At least 80,000 people have been killed in fighting between forces backing President Bashar al-Assad and rebels seeking to oust him. But the violence does not so far meet the definition of genocide as the “intent to destroy, in whole or in part, a national, ethnical, racial or religious group, as such.”
The violence, however, has taken on a more sectarian cast as increasing numbers of Shi’ite Lebanese Hezbollah forces supporting Assad fight against mostly Sunni Muslim rebels. Assad is a member of the minority Alawite sect, an offshoot of Shi’ite Islam.
“My impression from her public statements is that she would be a proponent of not standing idly by, but that still leaves a wide ambit for action,” said Jon Alterman of the Center for Strategic and International Studies think tank.
Power made reference to her time in Bosnia, and the failures of the U.N. system, when Obama announced her nomination, and his choice of Susan Rice to serve as his national security adviser.
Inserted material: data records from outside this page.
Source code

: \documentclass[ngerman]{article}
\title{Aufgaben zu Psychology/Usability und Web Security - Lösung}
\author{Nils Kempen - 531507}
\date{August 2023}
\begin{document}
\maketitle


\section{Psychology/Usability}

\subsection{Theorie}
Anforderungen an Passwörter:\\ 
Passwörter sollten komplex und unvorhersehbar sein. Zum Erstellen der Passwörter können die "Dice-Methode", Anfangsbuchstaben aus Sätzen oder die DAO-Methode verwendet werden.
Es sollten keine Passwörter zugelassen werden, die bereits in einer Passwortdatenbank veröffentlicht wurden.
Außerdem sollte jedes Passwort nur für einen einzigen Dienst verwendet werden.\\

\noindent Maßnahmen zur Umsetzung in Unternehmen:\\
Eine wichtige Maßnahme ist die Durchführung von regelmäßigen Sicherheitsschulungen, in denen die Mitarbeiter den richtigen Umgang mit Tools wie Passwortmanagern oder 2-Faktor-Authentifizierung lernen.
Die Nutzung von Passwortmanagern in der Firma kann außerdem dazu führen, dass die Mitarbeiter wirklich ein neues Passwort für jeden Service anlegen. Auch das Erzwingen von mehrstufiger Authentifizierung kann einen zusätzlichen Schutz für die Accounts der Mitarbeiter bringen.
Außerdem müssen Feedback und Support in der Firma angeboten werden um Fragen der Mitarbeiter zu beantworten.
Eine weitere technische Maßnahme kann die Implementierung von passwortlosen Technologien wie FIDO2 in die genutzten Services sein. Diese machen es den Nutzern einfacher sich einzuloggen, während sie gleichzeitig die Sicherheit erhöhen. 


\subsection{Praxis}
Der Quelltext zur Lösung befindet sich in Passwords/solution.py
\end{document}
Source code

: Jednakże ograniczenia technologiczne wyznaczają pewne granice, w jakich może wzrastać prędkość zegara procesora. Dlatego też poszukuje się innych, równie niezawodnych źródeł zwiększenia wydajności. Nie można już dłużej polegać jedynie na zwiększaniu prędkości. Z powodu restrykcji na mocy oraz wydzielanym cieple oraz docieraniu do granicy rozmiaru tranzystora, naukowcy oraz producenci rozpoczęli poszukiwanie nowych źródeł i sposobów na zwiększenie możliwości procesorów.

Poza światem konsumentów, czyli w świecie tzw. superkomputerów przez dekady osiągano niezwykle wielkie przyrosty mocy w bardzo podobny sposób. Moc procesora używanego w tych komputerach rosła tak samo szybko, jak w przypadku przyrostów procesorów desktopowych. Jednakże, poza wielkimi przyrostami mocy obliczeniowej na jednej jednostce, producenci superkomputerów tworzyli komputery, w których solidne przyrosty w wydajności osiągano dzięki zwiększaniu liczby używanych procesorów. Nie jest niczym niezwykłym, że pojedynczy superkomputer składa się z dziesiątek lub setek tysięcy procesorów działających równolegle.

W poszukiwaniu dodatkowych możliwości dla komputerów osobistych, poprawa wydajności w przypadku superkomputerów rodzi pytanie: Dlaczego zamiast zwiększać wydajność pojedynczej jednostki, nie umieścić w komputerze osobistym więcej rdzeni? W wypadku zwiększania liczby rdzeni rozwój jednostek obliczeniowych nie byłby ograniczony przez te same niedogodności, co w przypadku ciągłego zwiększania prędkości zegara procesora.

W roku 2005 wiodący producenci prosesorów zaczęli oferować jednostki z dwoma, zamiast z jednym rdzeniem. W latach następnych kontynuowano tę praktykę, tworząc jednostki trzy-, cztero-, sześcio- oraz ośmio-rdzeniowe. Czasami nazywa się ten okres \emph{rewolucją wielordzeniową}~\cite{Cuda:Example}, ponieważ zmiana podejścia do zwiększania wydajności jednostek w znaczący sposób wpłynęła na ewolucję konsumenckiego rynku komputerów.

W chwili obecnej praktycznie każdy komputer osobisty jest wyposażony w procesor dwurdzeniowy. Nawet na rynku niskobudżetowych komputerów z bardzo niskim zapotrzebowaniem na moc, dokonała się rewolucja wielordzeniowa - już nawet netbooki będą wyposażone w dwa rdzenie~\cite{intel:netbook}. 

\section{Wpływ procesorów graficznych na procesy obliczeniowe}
“I have seen U.N. aid workers enduring shellfire to deliver food to the people of Sudan. Yet I’ve also see U.N. peace keepers fail to protect the people of Bosnia,” Power said in the White House Rose Garden.
The United Nations has done little to stop the violence in Syria because of divisions on the Security Council, where Russia and China have refused to consider sanctions on Assad’s government, vetoing three resolutions condemning his crackdown.
Obama has been reluctant to see the United States get dragged into the conflict though he has begun this year to give nonlethal aid to the Syrian opposition and its military arm.
It was not immediately clear whether Power, who was forced to leave Obama’s 2008 presidential campaign after she called his Democratic rival Hillary Clinton “a monster,” will have trouble winning Senate confirmation for the position.
She received a quick declaration of support from Republican Senator John McCain, who issued a statement saying “she is well-qualified for this important position and (I) hope the Senate will move forward on her nomination as soon as possible.”
A Senate Democratic foreign policy aide said he did not view Power’s “monster” comment about Clinton disqualifying, saying that the two women had long since made their peace, and said it was very hard to predict how Republicans might react.
“People generally regard her as very smart, hard-working, a creative thinker who consults and listens but is not afraid to challenge the status quo and stand up for principle,” said the aide. “But in this day and age there are some who simply want to make life difficult for the president, and they might see that (holding up her nomination) as one way to do that.”
In a central point of “A Problem from Hell,” Power argues that the United States did not stop genocide in the last century ultimately reflected the priorities of the U.S. body politic.
“This country’s consistent policy of nonintervention in the face of genocide offers sad testimony not to a broken American political system but to one that is ruthlessly effective,” she wrote. “No U.S. president has ever made genocide prevention a priority, and no U.S. president has ever suffered politically for his indifference to its occurrence. It is thus no coincidence that genocide rages on,” Power added.
Power’s return to government service would be a comeback after having left the White House earlier this year as senior director for multilateral affairs and human rights on the national security staff.
While that job was relatively low profile, Power was widely reported to have argued for the U.S. decision to intervene militarily in 2011 to support the rebels who eventually toppled long-time Libyan leader Muammar Gaddafi.
Power is married to legal scholar Cass Sunstein, who until last year headed the White House Office of Information and Regulatory Affairs. He was a friend of Obama dating back to their days on the University of Chicago Law School faculty.